A.ひとには、ほかのひとに認められたいという「社会的承認欲求」があるとされています。ほめられることで、子どもは情緒や社会性を育てるともいわれます。
ただ、「ほめる」のは、案外と難しいものです。同じようにほめても、子どもはいつの間にか喜ばなくなったりします。ほめ言葉が、子どもの発達段階に合っていないことも一因です。

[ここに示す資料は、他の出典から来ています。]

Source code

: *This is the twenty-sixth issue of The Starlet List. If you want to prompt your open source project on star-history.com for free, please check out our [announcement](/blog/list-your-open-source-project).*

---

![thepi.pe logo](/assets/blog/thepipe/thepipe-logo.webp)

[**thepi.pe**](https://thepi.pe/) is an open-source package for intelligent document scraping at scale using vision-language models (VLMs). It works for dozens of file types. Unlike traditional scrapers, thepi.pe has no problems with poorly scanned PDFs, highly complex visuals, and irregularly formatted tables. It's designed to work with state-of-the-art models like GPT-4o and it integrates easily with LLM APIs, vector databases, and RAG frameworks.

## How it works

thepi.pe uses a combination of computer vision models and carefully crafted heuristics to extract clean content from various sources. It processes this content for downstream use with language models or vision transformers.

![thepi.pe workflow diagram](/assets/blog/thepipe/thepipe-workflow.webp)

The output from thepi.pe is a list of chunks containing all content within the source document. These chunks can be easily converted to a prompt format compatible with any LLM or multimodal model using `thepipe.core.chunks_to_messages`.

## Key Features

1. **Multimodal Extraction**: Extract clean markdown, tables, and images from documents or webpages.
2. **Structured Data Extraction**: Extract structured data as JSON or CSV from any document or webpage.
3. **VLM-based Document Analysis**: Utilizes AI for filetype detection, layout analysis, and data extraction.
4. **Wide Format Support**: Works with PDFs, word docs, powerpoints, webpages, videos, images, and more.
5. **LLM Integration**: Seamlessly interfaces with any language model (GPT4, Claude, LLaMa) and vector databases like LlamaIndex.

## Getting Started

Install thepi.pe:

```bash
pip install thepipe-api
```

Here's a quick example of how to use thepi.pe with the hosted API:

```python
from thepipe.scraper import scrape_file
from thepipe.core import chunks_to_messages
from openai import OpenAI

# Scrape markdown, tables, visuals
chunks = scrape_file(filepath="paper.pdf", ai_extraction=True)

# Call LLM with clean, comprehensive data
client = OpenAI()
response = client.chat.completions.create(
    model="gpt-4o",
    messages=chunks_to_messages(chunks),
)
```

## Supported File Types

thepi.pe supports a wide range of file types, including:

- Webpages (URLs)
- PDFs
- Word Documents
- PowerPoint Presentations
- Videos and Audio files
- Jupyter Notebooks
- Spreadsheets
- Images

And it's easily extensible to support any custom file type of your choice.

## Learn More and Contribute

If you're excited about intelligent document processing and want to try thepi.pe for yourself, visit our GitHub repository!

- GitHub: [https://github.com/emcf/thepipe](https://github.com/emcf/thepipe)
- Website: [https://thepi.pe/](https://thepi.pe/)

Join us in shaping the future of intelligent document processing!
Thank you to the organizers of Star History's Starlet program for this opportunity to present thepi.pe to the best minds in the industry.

子どもの発達に応じた対応を紹介しますので参考にしてみてください。
ひとから喜ばれたい(6、7か月〜)
この時期の赤ちゃんは「ダメ」のことばで手が止まるようになります。一方で、ひとから喜ばれたいと「芸」をしだします。ひとに喜ばれたいとの気持ちの高まりは、社会性の始まりといえます。この時期は身体接触を主とし、はっきりとした表情・声色で「ダメとよい」を教えます。
ほめられたい(1歳半〜)
これくらいから、子どもは「よし−悪し」がわかってきます。大人が「マル!」とか「ピンポーン」といってほめると喜びます。何かができた時やいいことをした時には、同じことばや身振りでほめるようにします。
<例>マル、できた、ピンポーン
大きくなりたい(2歳前後〜)
子どもは徐々に、大きいものへのあこがれを持つようになります。この時期に「お兄ちゃん?赤ちゃん?」と聞くと、お兄ちゃん」と答えます。
<例>お兄(姉)ちゃんだね
好きなことを認められたい(3歳〜)
好きなことが違うから、ひとりひとり違います。この時期には、子どもの好きなことを受けとめてあげるような、共感的なことばかけがポイントとなります。
<例>好きなんだよね、面白いよね
勝ちたい(4歳〜)
ほかの子どもや大人との競い合いの結果を、認めてもらいたくなる時期です。「ぼくすごい?」とか「早かった?」と、子どもの方からしばしば聞いてきたりします。
<例>早い、いちばん、偉いね
うまくなりたい(4、5歳〜)
この時期から結果よりも、がんばった過程を認めることに重点をおきます。
<例>うまい、すごーい
多くのお母さんが、ほめられない自分に悩んでいます。ただ親は子に、あぶないこと、いけないことを教える必要があります。「ダメ」と注意することは親の大切な務めでもあります。「よいこと・いけないこと」をきちんと教える、子どもの話をしっかり聞くことも、ほめるのと同じに大切です。